■ Input data ■
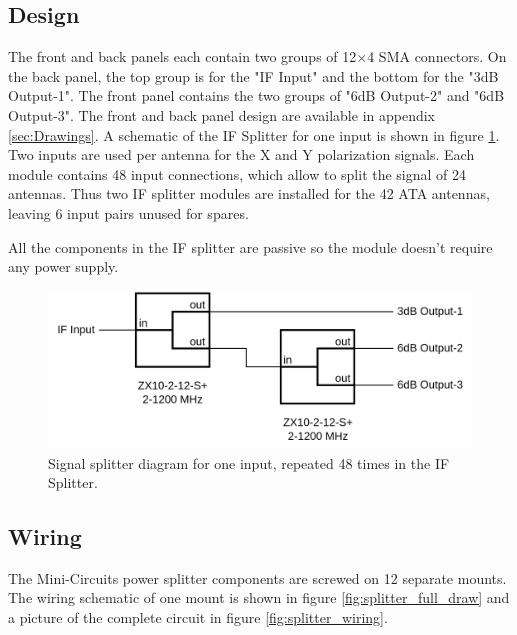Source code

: \documentclass[12pt,a4paper,oneside]{article}
\begin{document}
\newpage
\subsection{Design}
\label{sec:Design}
The front and back panels each contain two groups of 12$\times$4 SMA connectors. On the back panel, the top group is for the "IF Input" and the bottom for the "3dB Output-1". The front panel contains the two groups of "6dB Output-2" and "6dB Output-3". The front and back panel design are available in appendix \ref{sec:Drawings}. A schematic of the IF Splitter for one input is shown in figure \ref{fig:IF_Splitter_Diagram}. Two inputs are used per antenna for the X and Y polarization signals. Each module contains 48 input connections, which allow to split the signal of 24 antennas. Thus two IF splitter modules are installed for the 42 ATA antennas, leaving 6 input pairs unused for spares.

All the components in the IF splitter are passive so the module doesn't require any power supply.

%
\begin{figure}[H]
\centering
\includegraphics[width=1\linewidth]{schematics/IF_splitter.drawio.png}
\caption{Signal splitter diagram for one input, repeated 48 times in the IF Splitter.}
\label{fig:IF_Splitter_Diagram}
\end{figure}
%

\subsection{Wiring}
\label{sec:Wiring}
The Mini-Circuits power splitter components are screwed on 12 separate mounts. The wiring schematic of one mount is shown in figure \ref{fig:splitter_full_draw} and a picture of the complete circuit in figure \ref{fig:splitter_wiring}.
\end{document}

■ What the task asks ■
Set down a word-for-word copy of the records, dropping any picture.

■ Result of the task ■
Source code

: \documentclass[12pt,a4paper,oneside]{article}
\begin{document}
\newpage
\subsection{Design}
\label{sec:Design}
The front and back panels each contain two groups of 12$\times$4 SMA connectors. On the back panel, the top group is for the "IF Input" and the bottom for the "3dB Output-1". The front panel contains the two groups of "6dB Output-2" and "6dB Output-3". The front and back panel design are available in appendix \ref{sec:Drawings}. A schematic of the IF Splitter for one input is shown in figure \ref{fig:IF_Splitter_Diagram}. Two inputs are used per antenna for the X and Y polarization signals. Each module contains 48 input connections, which allow to split the signal of 24 antennas. Thus two IF splitter modules are installed for the 42 ATA antennas, leaving 6 input pairs unused for spares.

All the components in the IF splitter are passive so the module doesn't require any power supply.

%
\begin{figure}[H]
\centering
\includegraphics[width=1\linewidth]{schematics/IF_splitter.drawio.png}
\caption{Signal splitter diagram for one input, repeated 48 times in the IF Splitter.}
\label{fig:IF_Splitter_Diagram}
\end{figure}
%

\subsection{Wiring}
\label{sec:Wiring}
The Mini-Circuits power splitter components are screwed on 12 separate mounts. The wiring schematic of one mount is shown in figure \ref{fig:splitter_full_draw} and a picture of the complete circuit in figure \ref{fig:splitter_wiring}.
\end{document}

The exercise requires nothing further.